The listing below holds a line with "website: [www.ibeem.msu.edu](https://ibeem.msu.edu/)" and a line with "Co-PIs: Kyla Dahlin, Elise". Reproduce those two lines exactly, plus everything between them.

_Data to use:_
-- Opening Marker --
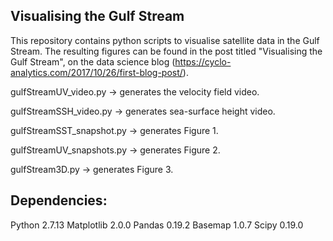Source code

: ## Visualising the Gulf Stream

This repository contains python scripts to visualise satellite data in the Gulf Stream. The resulting figures can be found in the post titled "Visualising the Gulf Stream", on the data science blog (https://cyclo-analytics.com/2017/10/26/first-blog-post/).


gulfStreamUV_video.py -> generates the velocity field video.

gulfStreamSSH_video.py -> generates sea-surface height video.

gulfStreamSST_snapshot.py -> generates Figure 1.

gulfStreamUV_snapshots.py -> generates Figure 2.

gulfStream3D.py -> generates Figure 3.


## Dependencies:

Python 2.7.13
Matplotlib 2.0.0
Pandas 0.19.2
Basemap 1.0.7
Scipy 0.19.0
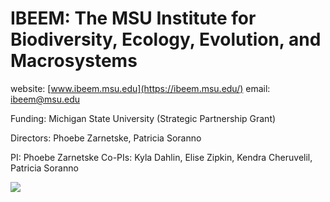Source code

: # IBEEM: The MSU Institute for Biodiversity, Ecology, Evolution, and Macrosystems

website: [www.ibeem.msu.edu](https://ibeem.msu.edu/)
email: ibeem@msu.edu

Funding: Michigan State University (Strategic Partnership Grant)

Directors: Phoebe Zarnetske, Patricia Soranno

PI: Phoebe Zarnetske 
Co-PIs: Kyla Dahlin, Elise Zipkin, Kendra Cheruvelil, Patricia Soranno

<img src="https://ibeem.msu.edu/uploads/1/4/1/0/141079944/ibeem-spg-logo-globe1-circle-web_orig.png" class="inline"/>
-- Closing Marker --
_Your solution:_
website: [www.ibeem.msu.edu](https://ibeem.msu.edu/)
email: ibeem@msu.edu

Funding: Michigan State University (Strategic Partnership Grant)

Directors: Phoebe Zarnetske, Patricia Soranno

PI: Phoebe Zarnetske 
Co-PIs: Kyla Dahlin, Elise Zipkin, Kendra Cheruvelil, Patricia Soranno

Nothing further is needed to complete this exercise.